I’m sitting here 4 weeks out from my A race, eating a hot cross bun in January (don’t judge me!), feeling sorry for myself and lamenting over my crapping week of training.
All week I’ve been listening to hormone related podcasts, each focusing on different aspects of how training impacts your hormones and body, about how important it is to listen to your body, fuel it property and not to over stress it if you don’t let it recover (lots more to come on this later!)
Well just like you know donuts are not as good for you as brocolli, it turns out that more knowledge isn’t necessarily power when it comes to listening to your body either.
I’ve had a big week at work which has resulted in long nights, and broken or missing sleep which of course snow balled into crappy eating and crappy training. Before you say, well manage your work better etc etc, it’s completely out of my control. I work in a role where I am available 24/7, 2-3 weeks out of every month, so sometimes I get woken up in the middle of the night and don’t get home until 6am. There isn’t anything I can do about it, I just have to better manage it and this week I really sucked.
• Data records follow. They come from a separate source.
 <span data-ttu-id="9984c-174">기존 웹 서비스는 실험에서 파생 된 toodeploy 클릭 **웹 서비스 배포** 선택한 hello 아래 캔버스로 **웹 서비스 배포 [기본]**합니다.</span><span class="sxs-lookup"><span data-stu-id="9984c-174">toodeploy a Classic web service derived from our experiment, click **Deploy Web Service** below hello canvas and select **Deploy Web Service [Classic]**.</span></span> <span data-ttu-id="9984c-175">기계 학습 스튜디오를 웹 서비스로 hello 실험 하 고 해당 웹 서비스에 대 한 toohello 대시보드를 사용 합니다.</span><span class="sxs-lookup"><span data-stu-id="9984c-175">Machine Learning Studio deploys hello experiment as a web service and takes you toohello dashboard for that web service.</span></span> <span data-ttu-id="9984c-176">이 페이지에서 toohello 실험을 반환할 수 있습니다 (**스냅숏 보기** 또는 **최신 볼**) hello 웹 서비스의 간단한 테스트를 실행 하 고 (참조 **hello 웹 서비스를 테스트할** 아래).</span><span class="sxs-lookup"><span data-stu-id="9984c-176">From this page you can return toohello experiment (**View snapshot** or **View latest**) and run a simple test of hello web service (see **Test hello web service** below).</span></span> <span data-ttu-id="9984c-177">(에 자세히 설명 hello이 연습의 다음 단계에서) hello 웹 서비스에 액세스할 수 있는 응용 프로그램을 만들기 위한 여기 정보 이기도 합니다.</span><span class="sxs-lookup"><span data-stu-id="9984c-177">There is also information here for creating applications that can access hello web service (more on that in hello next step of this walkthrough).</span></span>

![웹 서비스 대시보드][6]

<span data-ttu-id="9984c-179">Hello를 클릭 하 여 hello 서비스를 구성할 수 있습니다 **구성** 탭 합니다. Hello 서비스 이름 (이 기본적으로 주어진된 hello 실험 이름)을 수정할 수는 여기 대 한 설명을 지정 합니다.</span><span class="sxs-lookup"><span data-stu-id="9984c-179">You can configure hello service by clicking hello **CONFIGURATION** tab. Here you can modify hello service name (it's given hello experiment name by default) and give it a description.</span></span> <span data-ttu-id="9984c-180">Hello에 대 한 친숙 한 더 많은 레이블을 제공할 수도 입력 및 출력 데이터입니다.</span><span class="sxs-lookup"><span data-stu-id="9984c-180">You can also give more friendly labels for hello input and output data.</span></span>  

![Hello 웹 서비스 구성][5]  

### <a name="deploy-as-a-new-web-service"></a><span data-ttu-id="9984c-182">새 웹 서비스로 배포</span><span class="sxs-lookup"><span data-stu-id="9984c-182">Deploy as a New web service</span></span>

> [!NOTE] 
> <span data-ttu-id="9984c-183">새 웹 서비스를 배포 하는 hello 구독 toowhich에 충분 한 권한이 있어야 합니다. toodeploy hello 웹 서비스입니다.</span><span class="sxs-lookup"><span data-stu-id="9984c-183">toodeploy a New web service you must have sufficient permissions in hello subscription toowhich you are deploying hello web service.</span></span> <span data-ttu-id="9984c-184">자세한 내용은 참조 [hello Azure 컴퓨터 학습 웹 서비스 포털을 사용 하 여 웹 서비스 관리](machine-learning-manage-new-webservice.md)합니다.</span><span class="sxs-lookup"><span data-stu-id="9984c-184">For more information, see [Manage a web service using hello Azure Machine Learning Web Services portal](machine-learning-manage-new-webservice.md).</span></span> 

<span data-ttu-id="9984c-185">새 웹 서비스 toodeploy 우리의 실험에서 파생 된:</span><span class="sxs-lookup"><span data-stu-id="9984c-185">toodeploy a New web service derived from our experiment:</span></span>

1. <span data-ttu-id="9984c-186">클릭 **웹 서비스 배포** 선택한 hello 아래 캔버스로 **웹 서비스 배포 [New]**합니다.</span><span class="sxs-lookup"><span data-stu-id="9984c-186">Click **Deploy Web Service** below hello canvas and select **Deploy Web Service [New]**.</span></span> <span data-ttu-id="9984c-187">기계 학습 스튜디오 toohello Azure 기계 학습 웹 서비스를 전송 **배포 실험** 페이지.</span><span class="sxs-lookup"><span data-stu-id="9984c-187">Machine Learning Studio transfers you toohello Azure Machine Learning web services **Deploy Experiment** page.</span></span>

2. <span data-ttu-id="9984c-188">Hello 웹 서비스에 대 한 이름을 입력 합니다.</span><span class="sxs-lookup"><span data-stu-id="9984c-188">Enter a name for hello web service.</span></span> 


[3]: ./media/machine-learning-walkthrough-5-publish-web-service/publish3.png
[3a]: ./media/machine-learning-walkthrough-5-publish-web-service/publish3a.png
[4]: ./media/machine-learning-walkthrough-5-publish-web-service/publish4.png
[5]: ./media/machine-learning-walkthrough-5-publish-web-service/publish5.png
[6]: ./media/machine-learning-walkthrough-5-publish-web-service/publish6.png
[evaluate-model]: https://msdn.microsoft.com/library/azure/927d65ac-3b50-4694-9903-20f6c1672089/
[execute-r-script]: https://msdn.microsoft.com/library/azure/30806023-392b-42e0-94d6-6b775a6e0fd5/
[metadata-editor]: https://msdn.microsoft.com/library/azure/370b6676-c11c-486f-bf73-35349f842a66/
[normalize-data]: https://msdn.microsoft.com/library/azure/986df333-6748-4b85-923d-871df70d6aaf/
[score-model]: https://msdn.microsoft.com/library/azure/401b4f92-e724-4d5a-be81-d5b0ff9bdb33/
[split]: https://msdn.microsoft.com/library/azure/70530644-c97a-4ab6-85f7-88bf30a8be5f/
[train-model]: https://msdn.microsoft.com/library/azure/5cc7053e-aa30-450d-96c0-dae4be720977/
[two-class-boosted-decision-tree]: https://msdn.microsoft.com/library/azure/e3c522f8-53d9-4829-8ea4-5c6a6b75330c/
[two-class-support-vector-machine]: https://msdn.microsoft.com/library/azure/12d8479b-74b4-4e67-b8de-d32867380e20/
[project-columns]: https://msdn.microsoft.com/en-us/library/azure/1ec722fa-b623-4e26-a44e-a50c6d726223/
I started my training week on a Monday which I don’t usually do. Monday is usually a rest day from running and I do strength training in the afternoon but I had an important presentation during the day and an early morning run helps to settle my nerves and prepare me for the day. So I broke my first rule and ran on Monday.
Tuesday I was out all night. I missed Wednesday mornings run on account of sleeping but still made it to cycle class. My legs were so ruined from PT on Monday night plus there was the lack of sleep, so the HIIT cycle class probably wasn’t the best stress to be adding.
Then I missed Thursday mornings run as well because I was just to tired for my 4am alarm.
I worked a really long shift on Friday and was late home, essentially walking in and going straight to bed.
I felt pretty good after getting a sleep in on Saturday morning and did a solid reverse hill rep session (hike up, bomb down) to stress my legs and help get them used to the downhill running of Old Ghost.
Then I was called out again on Saturday night and didn’t get home until 3am.
So after trying to still do my fast finish long run on the treadmill this afternoon and mowing the grass, I’m sitting here feeling like my week was a complete bust.
My goal of 55km is 10km short. I know the distance probably doesn’t matter but I’ve been really proud of my Strava snake and that is just one more nail in my overly emotional, exhausted coffin.
I know I shouldn’t be so hard on myself. It’s 4 weeks out and I’m not going to get any fitter, the next four weeks are all about speed and specificity, not distance or easy miliage. I need to focus on my nutrition and sleep and trying to look after myself as much as I can, so when a curb ball does get thrown in, I’m better equipped to deal it with and don’t snowball into a life of coffee, oreos and crappy workouts.
I’ve been reading the Roche’s book, “The Happy Runner” and am loving the ideas behind it. Hopefully I can introduce some of them and not be so hard on myself when things don’t go to plan.
Hope your training went well this week.